Panning is the ability to set your desktop bigger than your actually monitor.
(e.g. PB 12" is 1024x768, but you set the desktop to say, 1680x1050).
You can only see 1024 at a time, but with the mouse, you slide the view to different parts of the 1680 desktop.

Prior to buying an Apple, I owned at small VIAO with a 1024x480 screen (very small). It supported panning though, so I could work on a desktop which was 1024x768 even though the screen would only view 1024x480 at a time. I was a reasonable compromise.

I'm pretty sure you could implement this in software on the PB12, but I think it might be too slow. It's probably something you'd have to teach the video driver to do (don't know if there's programmable firmware). The memory in the video hardware of the PB is certainly capable of handling a much bigger desktop (monitor size).

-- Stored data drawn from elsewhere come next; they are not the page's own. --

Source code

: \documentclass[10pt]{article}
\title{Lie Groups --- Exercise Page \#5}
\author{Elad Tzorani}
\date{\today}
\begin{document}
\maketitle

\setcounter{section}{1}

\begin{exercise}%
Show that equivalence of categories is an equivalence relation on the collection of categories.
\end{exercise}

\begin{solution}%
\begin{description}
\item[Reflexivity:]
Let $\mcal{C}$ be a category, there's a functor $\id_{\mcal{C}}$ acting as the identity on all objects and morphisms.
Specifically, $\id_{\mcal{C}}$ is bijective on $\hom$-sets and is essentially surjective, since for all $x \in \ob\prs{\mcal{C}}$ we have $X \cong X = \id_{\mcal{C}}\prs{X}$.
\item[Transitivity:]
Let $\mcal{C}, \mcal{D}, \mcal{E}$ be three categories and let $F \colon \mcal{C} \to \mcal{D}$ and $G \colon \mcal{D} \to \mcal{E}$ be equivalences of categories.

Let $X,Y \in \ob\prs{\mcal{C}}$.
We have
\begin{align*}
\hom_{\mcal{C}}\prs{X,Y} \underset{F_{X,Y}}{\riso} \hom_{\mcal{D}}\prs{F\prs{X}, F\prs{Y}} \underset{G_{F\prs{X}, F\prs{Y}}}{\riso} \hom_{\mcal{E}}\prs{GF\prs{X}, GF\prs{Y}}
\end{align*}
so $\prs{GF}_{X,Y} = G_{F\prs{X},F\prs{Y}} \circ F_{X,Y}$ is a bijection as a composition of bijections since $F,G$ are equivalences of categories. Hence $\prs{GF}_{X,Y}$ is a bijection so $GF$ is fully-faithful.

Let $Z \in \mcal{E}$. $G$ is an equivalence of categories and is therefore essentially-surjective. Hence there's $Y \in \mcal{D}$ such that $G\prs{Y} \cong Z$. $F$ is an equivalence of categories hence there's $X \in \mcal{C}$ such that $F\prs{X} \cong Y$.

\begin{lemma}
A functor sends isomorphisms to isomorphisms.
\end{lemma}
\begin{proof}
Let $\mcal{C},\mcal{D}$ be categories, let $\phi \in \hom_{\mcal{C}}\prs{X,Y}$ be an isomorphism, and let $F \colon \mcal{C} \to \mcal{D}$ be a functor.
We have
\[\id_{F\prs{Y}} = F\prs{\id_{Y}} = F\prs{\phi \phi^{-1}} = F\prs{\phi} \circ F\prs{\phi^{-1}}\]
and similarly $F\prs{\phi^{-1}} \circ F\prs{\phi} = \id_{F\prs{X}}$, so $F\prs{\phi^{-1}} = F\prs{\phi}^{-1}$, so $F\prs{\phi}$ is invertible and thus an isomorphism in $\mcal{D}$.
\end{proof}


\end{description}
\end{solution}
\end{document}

So this post is one of two things:
1. A question -- does anyone know of a way to get panning capability on PB12?
2. A suggestion to Apple -- Support panning on your laptops (especially the small ones). I travel every day, so the bigger laptops just don't work for me. However, the 12" screen is very limiting as far as productivity goes. Panning might make a difference. (hint, hint... I'd be inclined to buy $$ the x86 Apple laptop if it was small and supported panning.

-Craig

PowerBook G4 Mac OS X (10.3.9)

Posted on Dec 10, 2005 9:55 AM

Reply
3 replies

Dec 11, 2005 10:50 AM in response to Snogpitch

Have you tried Universal Access as part of the system
preferences? If you turn on zoom, and change the
options to say maybe 2, the image is effectively
zoomed in closer around the area of your mouse
pointer, allowing the panning feature you mentioned.


This doesn't increase the available workspace however, and in-fact decreases the visible resolution of the screen - counter to what is being requested.

If I had two images that were 1000 pixels wide on a 1024x768 screen (the PowerBook), I wouldn't be able to put them side-by-side. If the PowerBook supported spanning to say 2048, then I could put them side-by-side (however not view them both at the same time). Imagine it like having an A3 drawing but viewing it through an A4 hole.